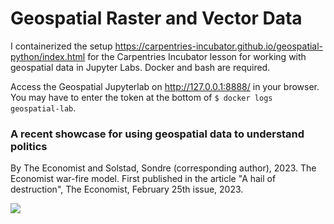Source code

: # Geospatial Raster and Vector Data

I containerized the setup https://carpentries-incubator.github.io/geospatial-python/index.html for the Carpentries Incubator lesson for working with geospatial data in Jupyter Labs. Docker and bash are required.

Access the Geospatial Jupyterlab on http://127.0.0.1:8888/ in your browser. You may have to enter the token at the bottom of `$ docker logs geospatial-lab`.


### A recent showcase for using geospatial data to understand politics

By The Economist and Solstad, Sondre (corresponding author), 2023. The Economist war-fire model. First published in the article "A hail of destruction", The Economist, February 25th issue, 2023.


![](https://github.com/TheEconomist/the-economist-war-fire-model/raw/master/plots/live_ukraine_fire_map_animated_day_by_day.gif)
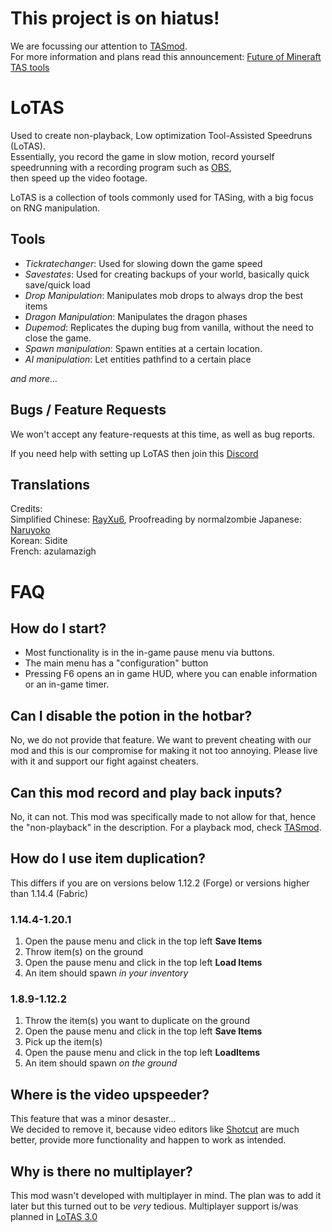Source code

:﻿# This project is on hiatus!
We are focussing our attention to [TASmod](https://github.com/MinecraftTAS/TASmod).  
For more information and plans read this announcement: [Future of Mineraft TAS tools](https://gist.github.com/ScribbleTAS/43b18e8a92a111e92bf4bb0d9cf49e99)

# LoTAS
Used to create non-playback, Low optimization Tool-Assisted Speedruns (LoTAS).  
Essentially, you record the game in slow motion, record yourself speedrunning with a recording program such as [OBS](https://obsproject.com),  
then speed up the video footage.  

LoTAS is a collection of tools commonly used for TASing, with a big focus on RNG manipulation.  

## Tools
- *Tickratechanger*: Used for slowing down the game speed
- *Savestates*: Used for creating backups of your world, basically quick save/quick load
- *Drop Manipulation*: Manipulates mob drops to always drop the best items
- *Dragon Manipulation*: Manipulates the dragon phases
- *Dupemod*: Replicates the duping bug from vanilla, without the need to close the game.
- *Spawn manipulation*: Spawn entities at a certain location.
- *AI manipulation*: Let entities pathfind to a certain place  

*and more...*
## Bugs / Feature Requests
We won't accept any feature-requests at this time, as well as bug reports.

If you need help with setting up LoTAS then join this [Discord](https://discord.gg/minecraft-tas-373166430478401555)

## Translations
Credits:  
Simplified Chinese: [RayXu6](https://github.com/Naruyoko), Proofreading by normalzombie
Japanese: [Naruyoko](https://github.com/Naruyoko)  
Korean: Sidite  
French: azulamazigh  

# FAQ
## How do I start?
- Most functionality is in the in-game pause menu via buttons.
- The main menu has a "configuration" button
- Pressing F6 opens an in game HUD, where you can enable information or an in-game timer.

## Can I disable the potion in the hotbar?
No, we do not provide that feature. We want to prevent cheating with our mod and this is our compromise for making it not too annoying. Please live with it and support our fight against cheaters.

## Can this mod record and play back inputs?
No, it can not. This mod was specifically made to not allow for that, hence the "non-playback" in the description. For a playback mod, check [TASmod](https://github.com/MinecraftTAS/TASmod).

## How do I use item duplication?
This differs if you are on versions below 1.12.2 (Forge) or versions higher than 1.14.4 (Fabric)

### 1.14.4-1.20.1
1. Open the pause menu and click in the top left **Save Items**
2. Throw item(s) on the ground
3. Open the pause menu and click in the top left **Load Items**
4. An item should spawn *in your inventory*

### 1.8.9-1.12.2
1. Throw the item(s) you want to duplicate on the ground
2. Open the pause menu and click in the top left **Save Items**
3. Pick up the item(s)
4. Open the pause menu and click in the top left **LoadItems**
5. An item should spawn *on the ground*

## Where is the video upspeeder?
This feature that was a minor desaster...  
We decided to remove it, because video editors like [Shotcut](https://shotcut.org) are much better, provide more functionality and happen to work as intended.  

## Why is there no multiplayer?
This mod wasn't developed with multiplayer in mind. The plan was to add it later but this turned out to be *very* tedious. Multiplayer support is/was planned in [LoTAS 3.0](https://github.com/MinecraftTAS/LoTAS/tree/dev-3.0.0)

---

**PROBLEM STATEMENT**
Give again, word for word, every line of the listing above from the one with "For more information" to the one with "- *Dupemod*: Replicates", both inclusive, and nothing beyond them.

**RESPONSE**
For more information and plans read this announcement: [Future of Mineraft TAS tools](https://gist.github.com/ScribbleTAS/43b18e8a92a111e92bf4bb0d9cf49e99)

# LoTAS
Used to create non-playback, Low optimization Tool-Assisted Speedruns (LoTAS).  
Essentially, you record the game in slow motion, record yourself speedrunning with a recording program such as [OBS](https://obsproject.com),  
then speed up the video footage.  

LoTAS is a collection of tools commonly used for TASing, with a big focus on RNG manipulation.  

## Tools
- *Tickratechanger*: Used for slowing down the game speed
- *Savestates*: Used for creating backups of your world, basically quick save/quick load
- *Drop Manipulation*: Manipulates mob drops to always drop the best items
- *Dragon Manipulation*: Manipulates the dragon phases
- *Dupemod*: Replicates the duping bug from vanilla, without the need to close the game.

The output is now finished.